登録支援機関とは、特定技能外国人を雇用する受け入れ機関から委託を受け、1号特定技能外国人の就労活動や、日常生活、社会生活上のさまざまな支援を行う機関のことを言います。

特定技能外国人に対する支援は、下記の10項目が規定されています。

  1. 事前ガイダンス
  2. 出入国する際の送迎
  3. 住居確保に・生活に必要な契約に係る支援
  4. 生活オリエンテーション
  5. 公的手続等への同行
  6. 日本語学習の機会の提供
  7. 相談・苦情への対応
  8. 日本人との交流促進
  9. 転職支援(人員整理等の場合)
  10. 定期的な面談・行政機関への通報

特定技能外国人を雇用する受入れ機関は、上記の支援項目ごとに支援を実施しなければなりません。

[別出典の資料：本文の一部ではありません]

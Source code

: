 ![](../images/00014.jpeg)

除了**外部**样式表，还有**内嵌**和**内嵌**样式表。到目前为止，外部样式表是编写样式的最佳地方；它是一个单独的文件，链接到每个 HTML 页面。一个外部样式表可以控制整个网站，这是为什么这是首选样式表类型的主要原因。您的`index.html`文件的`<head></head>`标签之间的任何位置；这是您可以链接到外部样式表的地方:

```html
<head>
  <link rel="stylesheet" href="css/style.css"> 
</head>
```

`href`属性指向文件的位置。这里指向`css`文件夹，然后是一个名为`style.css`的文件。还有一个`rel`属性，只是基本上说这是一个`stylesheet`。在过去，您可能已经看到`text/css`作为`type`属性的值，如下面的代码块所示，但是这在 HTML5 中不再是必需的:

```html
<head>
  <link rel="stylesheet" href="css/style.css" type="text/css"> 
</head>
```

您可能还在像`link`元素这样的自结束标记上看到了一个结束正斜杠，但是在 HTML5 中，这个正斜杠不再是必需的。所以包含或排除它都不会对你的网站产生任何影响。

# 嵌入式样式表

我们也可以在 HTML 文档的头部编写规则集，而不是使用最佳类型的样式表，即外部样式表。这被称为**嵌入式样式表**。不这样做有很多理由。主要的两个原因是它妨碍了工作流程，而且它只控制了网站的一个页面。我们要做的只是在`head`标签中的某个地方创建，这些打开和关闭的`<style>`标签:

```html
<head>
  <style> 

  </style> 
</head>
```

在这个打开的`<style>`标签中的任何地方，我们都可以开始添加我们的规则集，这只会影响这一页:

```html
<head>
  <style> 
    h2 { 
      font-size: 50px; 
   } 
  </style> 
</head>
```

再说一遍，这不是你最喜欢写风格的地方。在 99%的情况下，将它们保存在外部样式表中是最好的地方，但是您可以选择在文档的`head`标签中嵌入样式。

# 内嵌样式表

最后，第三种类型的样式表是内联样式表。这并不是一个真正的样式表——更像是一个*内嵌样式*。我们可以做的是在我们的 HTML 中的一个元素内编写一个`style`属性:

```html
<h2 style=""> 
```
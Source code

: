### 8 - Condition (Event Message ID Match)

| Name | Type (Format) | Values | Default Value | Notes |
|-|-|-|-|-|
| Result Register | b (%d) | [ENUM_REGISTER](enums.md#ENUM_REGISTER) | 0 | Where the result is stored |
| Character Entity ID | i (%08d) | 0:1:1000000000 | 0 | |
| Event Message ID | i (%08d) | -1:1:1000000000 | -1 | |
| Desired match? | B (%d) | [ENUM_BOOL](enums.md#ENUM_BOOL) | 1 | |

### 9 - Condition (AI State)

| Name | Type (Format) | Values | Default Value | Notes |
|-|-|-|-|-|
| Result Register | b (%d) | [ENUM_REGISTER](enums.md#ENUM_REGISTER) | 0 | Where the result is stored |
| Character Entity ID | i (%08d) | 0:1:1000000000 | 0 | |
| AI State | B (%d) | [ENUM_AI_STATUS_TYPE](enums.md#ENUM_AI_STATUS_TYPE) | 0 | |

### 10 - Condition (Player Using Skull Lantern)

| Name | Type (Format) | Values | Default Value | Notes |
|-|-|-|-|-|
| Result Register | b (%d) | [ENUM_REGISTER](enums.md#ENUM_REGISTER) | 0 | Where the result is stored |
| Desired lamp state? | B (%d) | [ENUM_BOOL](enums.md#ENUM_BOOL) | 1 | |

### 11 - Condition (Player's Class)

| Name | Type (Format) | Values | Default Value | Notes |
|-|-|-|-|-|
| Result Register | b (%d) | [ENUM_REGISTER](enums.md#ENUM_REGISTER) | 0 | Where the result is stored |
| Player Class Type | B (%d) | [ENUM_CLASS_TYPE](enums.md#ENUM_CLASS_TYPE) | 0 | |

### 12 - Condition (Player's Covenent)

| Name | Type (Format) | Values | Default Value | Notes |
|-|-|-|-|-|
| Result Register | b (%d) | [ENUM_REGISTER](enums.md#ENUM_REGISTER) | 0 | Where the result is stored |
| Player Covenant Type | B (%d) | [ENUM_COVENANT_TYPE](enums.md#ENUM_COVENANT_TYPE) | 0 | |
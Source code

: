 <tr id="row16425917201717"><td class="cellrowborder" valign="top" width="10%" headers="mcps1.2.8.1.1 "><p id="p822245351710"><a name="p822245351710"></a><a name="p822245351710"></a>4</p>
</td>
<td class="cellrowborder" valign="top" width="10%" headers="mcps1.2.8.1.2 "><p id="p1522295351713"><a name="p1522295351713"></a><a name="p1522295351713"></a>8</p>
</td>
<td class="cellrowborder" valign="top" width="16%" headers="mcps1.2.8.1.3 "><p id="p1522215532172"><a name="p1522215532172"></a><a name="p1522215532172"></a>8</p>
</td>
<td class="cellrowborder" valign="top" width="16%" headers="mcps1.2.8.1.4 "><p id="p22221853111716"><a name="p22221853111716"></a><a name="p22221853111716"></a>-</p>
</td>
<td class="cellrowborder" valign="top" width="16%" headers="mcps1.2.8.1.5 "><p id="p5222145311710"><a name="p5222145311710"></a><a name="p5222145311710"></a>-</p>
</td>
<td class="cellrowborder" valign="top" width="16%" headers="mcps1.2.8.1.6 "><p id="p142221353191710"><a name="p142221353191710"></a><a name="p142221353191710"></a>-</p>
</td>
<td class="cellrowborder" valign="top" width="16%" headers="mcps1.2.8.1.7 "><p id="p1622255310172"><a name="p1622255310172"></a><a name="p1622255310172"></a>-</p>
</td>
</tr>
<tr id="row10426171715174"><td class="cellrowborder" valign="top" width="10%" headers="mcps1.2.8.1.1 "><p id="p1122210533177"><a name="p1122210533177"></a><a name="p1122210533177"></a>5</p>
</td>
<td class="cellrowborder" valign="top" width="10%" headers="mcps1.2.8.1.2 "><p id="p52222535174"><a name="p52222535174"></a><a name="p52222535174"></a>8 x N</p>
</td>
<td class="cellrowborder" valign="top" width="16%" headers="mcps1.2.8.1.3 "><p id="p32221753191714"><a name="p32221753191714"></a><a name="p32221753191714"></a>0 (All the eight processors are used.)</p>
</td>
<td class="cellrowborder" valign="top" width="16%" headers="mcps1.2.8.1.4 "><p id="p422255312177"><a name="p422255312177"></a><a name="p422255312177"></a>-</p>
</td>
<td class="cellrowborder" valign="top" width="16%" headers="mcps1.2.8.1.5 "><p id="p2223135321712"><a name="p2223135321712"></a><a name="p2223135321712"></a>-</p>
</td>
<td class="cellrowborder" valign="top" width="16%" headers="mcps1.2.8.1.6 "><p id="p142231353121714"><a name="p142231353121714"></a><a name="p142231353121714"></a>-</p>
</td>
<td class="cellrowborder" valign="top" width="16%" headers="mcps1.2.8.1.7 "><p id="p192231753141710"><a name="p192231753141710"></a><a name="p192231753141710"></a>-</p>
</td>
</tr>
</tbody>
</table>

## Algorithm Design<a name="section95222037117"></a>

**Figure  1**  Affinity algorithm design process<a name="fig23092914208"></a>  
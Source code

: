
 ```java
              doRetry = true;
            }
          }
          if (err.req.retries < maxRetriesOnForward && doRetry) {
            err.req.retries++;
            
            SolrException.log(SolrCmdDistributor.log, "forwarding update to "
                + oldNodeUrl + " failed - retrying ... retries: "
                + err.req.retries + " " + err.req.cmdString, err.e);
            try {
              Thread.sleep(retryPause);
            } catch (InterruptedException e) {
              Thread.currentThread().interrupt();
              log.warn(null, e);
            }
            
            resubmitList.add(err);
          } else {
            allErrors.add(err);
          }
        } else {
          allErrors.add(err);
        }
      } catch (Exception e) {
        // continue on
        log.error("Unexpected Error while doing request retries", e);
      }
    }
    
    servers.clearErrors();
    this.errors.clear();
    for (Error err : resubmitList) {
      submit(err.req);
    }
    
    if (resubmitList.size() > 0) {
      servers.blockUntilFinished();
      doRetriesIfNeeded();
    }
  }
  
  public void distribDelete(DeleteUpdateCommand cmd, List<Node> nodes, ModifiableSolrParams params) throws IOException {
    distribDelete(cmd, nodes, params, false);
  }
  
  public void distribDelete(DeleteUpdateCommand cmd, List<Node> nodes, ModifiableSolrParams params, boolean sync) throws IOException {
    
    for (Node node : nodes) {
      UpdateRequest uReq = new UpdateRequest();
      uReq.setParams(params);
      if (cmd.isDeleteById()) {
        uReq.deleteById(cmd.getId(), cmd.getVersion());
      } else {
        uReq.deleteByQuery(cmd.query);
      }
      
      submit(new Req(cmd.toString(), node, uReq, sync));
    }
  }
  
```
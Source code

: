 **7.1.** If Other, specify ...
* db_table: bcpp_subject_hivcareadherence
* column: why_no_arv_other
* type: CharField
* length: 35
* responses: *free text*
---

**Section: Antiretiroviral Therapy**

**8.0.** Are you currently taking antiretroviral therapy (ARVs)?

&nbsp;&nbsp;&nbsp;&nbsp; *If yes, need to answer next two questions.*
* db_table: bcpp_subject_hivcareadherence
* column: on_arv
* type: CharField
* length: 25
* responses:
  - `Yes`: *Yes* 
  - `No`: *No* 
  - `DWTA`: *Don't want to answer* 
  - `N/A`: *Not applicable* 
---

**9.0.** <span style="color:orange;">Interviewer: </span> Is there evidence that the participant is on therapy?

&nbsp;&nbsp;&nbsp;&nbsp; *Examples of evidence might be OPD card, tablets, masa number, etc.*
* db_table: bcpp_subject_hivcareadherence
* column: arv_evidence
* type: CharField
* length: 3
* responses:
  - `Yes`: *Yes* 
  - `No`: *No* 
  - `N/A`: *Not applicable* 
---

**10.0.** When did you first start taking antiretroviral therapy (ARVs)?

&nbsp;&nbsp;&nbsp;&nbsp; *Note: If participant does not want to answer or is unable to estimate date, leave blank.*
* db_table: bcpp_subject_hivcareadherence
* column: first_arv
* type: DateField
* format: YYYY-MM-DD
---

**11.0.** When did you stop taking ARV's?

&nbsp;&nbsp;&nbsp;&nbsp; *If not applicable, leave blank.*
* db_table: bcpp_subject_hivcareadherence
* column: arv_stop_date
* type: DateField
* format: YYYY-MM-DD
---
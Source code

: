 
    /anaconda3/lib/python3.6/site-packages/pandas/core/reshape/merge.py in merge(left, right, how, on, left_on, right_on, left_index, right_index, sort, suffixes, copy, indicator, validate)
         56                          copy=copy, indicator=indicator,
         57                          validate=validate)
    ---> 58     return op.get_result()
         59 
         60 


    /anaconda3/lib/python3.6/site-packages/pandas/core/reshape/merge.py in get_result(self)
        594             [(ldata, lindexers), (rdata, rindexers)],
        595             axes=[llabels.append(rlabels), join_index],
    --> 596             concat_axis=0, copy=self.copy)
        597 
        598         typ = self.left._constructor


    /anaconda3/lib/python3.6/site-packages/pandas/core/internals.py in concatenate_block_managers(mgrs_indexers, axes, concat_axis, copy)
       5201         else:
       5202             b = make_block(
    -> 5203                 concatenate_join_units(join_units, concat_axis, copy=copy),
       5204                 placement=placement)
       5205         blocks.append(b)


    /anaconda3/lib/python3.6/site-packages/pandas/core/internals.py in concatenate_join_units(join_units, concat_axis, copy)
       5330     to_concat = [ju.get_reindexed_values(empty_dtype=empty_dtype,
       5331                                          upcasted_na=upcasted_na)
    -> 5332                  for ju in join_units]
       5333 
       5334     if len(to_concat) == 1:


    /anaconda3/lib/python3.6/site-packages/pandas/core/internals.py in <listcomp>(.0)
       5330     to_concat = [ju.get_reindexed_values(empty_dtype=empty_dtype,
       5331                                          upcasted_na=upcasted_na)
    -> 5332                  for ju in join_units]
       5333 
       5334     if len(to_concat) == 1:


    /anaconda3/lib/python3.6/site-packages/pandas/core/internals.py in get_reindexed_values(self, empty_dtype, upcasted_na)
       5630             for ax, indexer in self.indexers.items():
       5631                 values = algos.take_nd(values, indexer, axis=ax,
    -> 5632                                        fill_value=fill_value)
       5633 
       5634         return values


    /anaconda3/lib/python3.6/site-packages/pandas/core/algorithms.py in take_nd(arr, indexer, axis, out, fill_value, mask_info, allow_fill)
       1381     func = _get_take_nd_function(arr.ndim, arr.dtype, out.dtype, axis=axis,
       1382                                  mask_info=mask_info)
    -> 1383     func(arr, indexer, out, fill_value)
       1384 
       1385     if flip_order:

この支援については「義務的支援」と「任意的支援」があり、それぞれが外国人労働者の安定した就労と、国内での生活を守ることを目的としています。

義務的支援として規定される支援内容については、専門性の高い項目が多く、しかも特定技能外国人の母国語で行わなければならないため、特定技能外国人を雇用する受入れ機関が直接支援することが難しいケースがあります。

そこで特定技能外国人の受入れ機関は、支援内容の一部、もしくはすべてを登録支援機関に委託できます。登録支援機関に支援計画を委託することで、受入れ機関は、すべての支援体制の条件を満たすことが可能です。

登録支援機関の担い手

登録支援機関として登録できるのは、各業界団体や民間法人にとどまらず、支援体制が整っていれば個人でも登録できます。

また、複数の受入れ機関と支援委託契約を締結可能なため、さまざまな業種の特定技能外国人の支援が可能です。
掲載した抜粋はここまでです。